Kress pointed out that among the about 30,000 new annual DLBCL cases in the U.S., about half of the patients aren’t cured and may relapse or become refractory to first-line treatment, stressing the need for better front-line options.

But in expressing “cautious optimism” about the first-line setting, analysts at RBC argued that while Monjuvi’s safety profile can allow for easy addition to R-CHOP, “the efficacy hurdle remains tough to clear.” The 91% response rate the new Monjuvi combo posted in the phase 1b trial was actually in line with R-CHOP’s performance alone.

More competition is brewing for Monjuvi down the line, too. Polivy, Monjuvi’s unofficial competitor in second-line treatment, is expected to report front-line DLBCL data from the phase 3 Polarix trial this year.

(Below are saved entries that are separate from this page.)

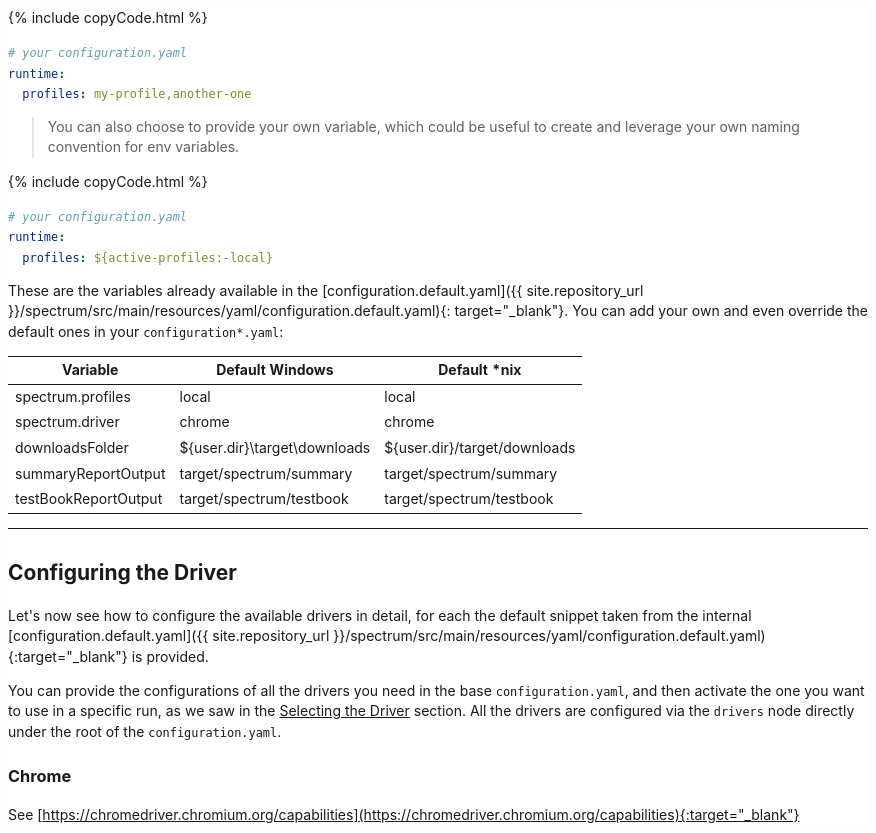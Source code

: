 {% include copyCode.html %}

```yaml
# your configuration.yaml
runtime:
  profiles: my-profile,another-one
```

> You can also choose to provide your own variable, which could be useful to create and leverage your own naming convention for env variables.

{% include copyCode.html %}

```yaml
# your configuration.yaml
runtime:
  profiles: ${active-profiles:-local}
```

These are the variables already available in the [configuration.default.yaml]({{ site.repository_url }}/spectrum/src/main/resources/yaml/configuration.default.yaml){:
target="_blank"}.
You can add your own and even override the default ones in your `configuration*.yaml`:

| Variable             | Default Windows              | Default *nix                 |
|----------------------|------------------------------|------------------------------|
| spectrum.profiles    | local                        | local                        |
| spectrum.driver      | chrome                       | chrome                       |
| downloadsFolder      | ${user.dir}\target\downloads | ${user.dir}/target/downloads |
| summaryReportOutput  | target/spectrum/summary      | target/spectrum/summary      |
| testBookReportOutput | target/spectrum/testbook     | target/spectrum/testbook     |

---

## Configuring the Driver

Let's now see how to configure the available drivers in detail, for each the default snippet taken from the internal
[configuration.default.yaml]({{ site.repository_url }}/spectrum/src/main/resources/yaml/configuration.default.yaml){:target="_blank"}
is provided.

You can provide the configurations of all the drivers
you need in the base `configuration.yaml`, and then activate the one you want to use in a specific run, as we saw in the
[Selecting the Driver](#selecting-the-driver) section. All the drivers are configured via the `drivers` node directly under the root of
the `configuration.yaml`.

### Chrome

See [https://chromedriver.chromium.org/capabilities](https://chromedriver.chromium.org/capabilities){:target="_blank"}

RELATED: Roche's Polivy gets thumbs-up from England's cost watchdog after earlier rejection

Physicians are also getting excited over the potential of CD20xCD3 bispecific antibodies, the RBC team noted. There, Polivy maker Roche will report pivotal data for its candidate glofitamab in third-line DLBCL this year.

MorphoSys has a countermeasure in place. Last November, it signed on Xencor to combine the latter’s CD20xCD3 drug plamotamab with Monjuvi for DLBCL and follicular lymphoma. It's also pairing Monjuvi with Incyte’s PI3k inhibitor parsaclisib in various blood cancers.

The hope is that Monjuvi could be “a backbone therapy for DLBCL in any potential line” of treatment, Kress said. The backbone strategy means that the arrival of potential new modalities could serve to Monjuvi’s advantage, rather than as potential competition, he said.

New drugs will keep coming, “but if you’re part of the equation, you broaden your horizon and your long-term position,” he added.